Apply commonsense understanding to carry out instructions furnished in written, oral, or diagrammatic form. Deal with problems involving several concrete variables in or from standardized situations.
DICOT, App. C.
It is tempting to just substitute the language in the hypothetical with the precise language in the DOT, but fashioning a decision on simplicity alone here would turn out to be wrong. Rather than adhere to a strict construction of what this limitation equates to in terms of reasoning level, this court prefers to follow the well developed reasoning of the Central District in Meissl v. Barnhart, 403 F. Supp.2d 981 (C.D. Cal. 2005). There, the plaintiff was found to be limited to "simple tasks performed at a routine or repetitive pace." Id. at 982. The court explained that although the Social Security Regulations contained only two categories of abilities in regard to understanding and remembering instructions, either "short and simple" and "detailed" or "complex," the DOT had many more gradations for measuring this ability, and there were six gradations altogether. Id. at 984. For example, level 2 requires application of "commonsense understanding to carry out detailed but uninvolved written or oral instructions. Deal with problems involving a few concrete variables in or from standardized situations." DICOT, App. C. The court continued:
To equate the Social Security regulations use of the term "simple" with its use in the DOT would necessarily mean that all jobs with a reasoning level of two or higher are encapsulated within the regulations' use of the word "detail." Such a "blunderbuss" approach is not in keeping with the finely calibrated nature in which the DOT measures a job's simplicity.

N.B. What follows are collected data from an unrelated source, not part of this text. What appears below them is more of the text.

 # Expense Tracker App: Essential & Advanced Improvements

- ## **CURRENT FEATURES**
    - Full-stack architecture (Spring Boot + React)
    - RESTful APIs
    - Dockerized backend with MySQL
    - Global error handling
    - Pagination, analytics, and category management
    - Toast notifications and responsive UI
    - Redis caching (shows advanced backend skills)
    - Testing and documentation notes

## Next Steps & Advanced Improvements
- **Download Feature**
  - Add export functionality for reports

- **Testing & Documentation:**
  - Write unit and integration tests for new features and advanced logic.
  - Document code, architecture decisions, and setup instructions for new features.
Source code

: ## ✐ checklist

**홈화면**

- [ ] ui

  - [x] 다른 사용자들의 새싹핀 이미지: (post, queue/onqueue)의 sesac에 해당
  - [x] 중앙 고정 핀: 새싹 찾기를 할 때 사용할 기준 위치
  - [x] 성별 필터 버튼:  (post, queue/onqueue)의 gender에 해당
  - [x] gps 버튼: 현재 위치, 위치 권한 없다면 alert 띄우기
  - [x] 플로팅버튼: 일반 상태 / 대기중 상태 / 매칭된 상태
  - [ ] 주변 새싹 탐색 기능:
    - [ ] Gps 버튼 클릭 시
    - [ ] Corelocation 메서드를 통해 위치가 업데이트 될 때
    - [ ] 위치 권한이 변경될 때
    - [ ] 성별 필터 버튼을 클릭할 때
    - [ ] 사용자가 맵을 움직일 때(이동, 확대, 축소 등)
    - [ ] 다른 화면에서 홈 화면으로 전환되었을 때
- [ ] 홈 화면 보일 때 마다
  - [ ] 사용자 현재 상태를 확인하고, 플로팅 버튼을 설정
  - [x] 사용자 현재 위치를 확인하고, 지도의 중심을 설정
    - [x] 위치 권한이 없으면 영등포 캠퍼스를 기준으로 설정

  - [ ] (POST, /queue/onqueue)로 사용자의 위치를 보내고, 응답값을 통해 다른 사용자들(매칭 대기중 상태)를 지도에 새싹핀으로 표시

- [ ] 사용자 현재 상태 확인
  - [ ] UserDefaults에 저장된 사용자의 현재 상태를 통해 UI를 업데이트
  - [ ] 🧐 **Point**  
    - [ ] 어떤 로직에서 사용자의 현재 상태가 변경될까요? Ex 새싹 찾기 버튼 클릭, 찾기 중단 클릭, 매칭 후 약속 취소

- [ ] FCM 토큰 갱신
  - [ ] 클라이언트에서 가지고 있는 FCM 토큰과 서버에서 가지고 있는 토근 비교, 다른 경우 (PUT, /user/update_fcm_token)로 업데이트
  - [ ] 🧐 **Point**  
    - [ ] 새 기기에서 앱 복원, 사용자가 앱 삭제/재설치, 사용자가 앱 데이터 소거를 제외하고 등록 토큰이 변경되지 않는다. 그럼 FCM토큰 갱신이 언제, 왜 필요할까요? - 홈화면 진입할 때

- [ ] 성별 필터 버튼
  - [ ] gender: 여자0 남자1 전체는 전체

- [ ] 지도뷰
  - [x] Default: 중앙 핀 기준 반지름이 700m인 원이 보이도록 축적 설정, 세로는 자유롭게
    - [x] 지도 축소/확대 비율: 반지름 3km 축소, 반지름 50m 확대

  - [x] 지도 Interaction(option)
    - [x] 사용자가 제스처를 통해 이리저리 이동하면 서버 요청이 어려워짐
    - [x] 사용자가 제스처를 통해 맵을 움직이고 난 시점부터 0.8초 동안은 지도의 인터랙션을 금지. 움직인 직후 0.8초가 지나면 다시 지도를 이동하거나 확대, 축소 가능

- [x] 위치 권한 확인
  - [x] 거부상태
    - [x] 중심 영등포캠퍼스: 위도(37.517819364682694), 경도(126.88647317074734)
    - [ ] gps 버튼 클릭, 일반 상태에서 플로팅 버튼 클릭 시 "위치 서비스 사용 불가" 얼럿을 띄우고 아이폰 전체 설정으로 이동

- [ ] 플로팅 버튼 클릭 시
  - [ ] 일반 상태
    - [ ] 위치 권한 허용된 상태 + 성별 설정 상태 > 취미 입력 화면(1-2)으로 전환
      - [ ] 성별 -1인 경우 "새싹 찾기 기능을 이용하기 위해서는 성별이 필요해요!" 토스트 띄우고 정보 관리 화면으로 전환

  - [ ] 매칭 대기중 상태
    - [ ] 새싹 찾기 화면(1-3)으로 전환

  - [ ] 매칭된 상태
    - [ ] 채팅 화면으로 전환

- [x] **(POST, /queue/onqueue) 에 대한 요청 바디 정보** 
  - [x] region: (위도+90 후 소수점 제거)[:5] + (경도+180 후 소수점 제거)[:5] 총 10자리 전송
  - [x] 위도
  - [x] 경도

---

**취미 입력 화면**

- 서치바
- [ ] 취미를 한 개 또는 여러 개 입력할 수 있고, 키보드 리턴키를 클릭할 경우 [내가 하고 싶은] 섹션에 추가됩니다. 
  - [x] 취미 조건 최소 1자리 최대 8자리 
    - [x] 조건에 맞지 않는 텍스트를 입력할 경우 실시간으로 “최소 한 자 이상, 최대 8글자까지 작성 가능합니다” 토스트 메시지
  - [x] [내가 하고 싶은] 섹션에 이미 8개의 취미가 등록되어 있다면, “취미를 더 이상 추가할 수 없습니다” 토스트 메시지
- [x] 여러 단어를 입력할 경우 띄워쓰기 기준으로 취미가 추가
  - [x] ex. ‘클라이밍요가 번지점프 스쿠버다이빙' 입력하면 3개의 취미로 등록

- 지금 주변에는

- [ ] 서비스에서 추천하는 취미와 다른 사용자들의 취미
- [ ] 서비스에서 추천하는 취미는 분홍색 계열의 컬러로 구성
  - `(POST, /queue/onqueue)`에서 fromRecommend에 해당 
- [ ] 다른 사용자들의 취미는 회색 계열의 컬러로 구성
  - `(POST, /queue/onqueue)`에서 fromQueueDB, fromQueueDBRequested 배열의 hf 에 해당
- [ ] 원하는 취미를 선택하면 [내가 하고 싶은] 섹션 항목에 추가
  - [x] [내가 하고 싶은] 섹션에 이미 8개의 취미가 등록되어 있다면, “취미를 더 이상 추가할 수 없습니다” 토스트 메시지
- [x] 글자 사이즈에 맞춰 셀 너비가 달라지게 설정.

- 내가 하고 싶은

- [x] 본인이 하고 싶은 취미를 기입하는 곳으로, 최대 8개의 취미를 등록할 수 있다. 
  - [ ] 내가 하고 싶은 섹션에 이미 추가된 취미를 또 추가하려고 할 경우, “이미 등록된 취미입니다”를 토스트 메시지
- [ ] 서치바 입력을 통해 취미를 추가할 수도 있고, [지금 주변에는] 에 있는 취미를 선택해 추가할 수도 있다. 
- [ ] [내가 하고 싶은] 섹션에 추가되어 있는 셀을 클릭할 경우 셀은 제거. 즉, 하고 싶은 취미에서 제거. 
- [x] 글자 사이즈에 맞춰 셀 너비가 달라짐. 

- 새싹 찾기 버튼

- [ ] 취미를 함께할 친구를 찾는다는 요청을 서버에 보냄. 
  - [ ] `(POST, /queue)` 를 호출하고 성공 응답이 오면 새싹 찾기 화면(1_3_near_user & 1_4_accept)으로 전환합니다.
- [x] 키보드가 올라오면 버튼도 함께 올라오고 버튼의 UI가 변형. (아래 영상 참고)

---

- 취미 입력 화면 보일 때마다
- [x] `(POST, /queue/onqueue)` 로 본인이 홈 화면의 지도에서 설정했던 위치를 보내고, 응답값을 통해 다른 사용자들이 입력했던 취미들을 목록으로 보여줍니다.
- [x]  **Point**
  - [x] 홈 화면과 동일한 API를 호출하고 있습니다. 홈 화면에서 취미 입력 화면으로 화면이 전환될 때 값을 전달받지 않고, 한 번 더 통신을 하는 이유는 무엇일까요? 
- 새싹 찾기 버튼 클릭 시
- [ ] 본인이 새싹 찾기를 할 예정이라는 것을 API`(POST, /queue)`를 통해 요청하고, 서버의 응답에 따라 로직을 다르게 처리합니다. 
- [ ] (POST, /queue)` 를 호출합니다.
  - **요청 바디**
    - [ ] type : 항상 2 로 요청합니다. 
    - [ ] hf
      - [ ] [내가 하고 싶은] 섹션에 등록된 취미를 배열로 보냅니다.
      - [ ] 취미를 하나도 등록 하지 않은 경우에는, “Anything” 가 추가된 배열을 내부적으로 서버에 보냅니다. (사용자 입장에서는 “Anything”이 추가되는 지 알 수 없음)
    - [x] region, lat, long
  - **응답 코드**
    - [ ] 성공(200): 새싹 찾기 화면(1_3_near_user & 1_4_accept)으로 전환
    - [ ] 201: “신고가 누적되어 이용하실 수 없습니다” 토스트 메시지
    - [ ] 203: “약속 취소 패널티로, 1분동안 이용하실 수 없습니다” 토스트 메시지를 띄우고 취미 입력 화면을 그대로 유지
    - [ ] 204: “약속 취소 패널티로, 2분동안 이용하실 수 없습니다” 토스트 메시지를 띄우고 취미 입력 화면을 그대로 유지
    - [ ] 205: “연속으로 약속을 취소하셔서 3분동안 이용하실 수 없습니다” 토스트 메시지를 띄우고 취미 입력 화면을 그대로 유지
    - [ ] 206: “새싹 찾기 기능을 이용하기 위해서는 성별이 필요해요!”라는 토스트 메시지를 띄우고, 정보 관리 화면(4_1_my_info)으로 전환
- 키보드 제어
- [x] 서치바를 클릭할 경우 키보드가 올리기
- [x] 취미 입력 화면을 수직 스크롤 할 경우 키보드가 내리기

Meissl, 403 F. Supp.2d at 984.
Furthermore, the use of the term "uninvolved" along with the term "detailed" in the DOT qualifies it and refutes any attempt to equate the Social Security regulations' use of the term "detailed" with the DOT's use of that term. Id. The court found that the plaintiff's RFC must be compared with the DOT's reasoning scale. A reasoning level of one requires slightly less than simple tasks that are in some sense repetitive. For example, they include the job of counting cows as they come off a truck. A reasoning level of two would encompass an RFC of being able to do "simple and repetitive work tasks." Id. Taking Meissl to the next level would lead to the conclusion that a reasoning level of three would therefore include the ability to do more than simple and routine work tasks, such as the "simple and less than complex tasks" which have been assigned to plaintiff.
In this case, it is clear that plaintiff's mental limitations are not of the sort limited to counting cows that come off trucks, i.e., the job requirement of less than simple, repetitive abilities. Rather, plaintiff can act in simple situations with repetitive patterns. Thus, the parts assembler is within plaintiff's abilities, but the mail clerk job would be in excess of plaintiff's limitations. Because plaintiff can perform one of the jobs attributed to her by the vocational expert, there is no cause to find in plaintiff's favor.
Plaintiff's motion for summary judgment (Docket # 23) is denied; the Commissioner's cross-motion for summary judgment (Docket # 30) is granted. Judgment is to be entered for the Commissioner.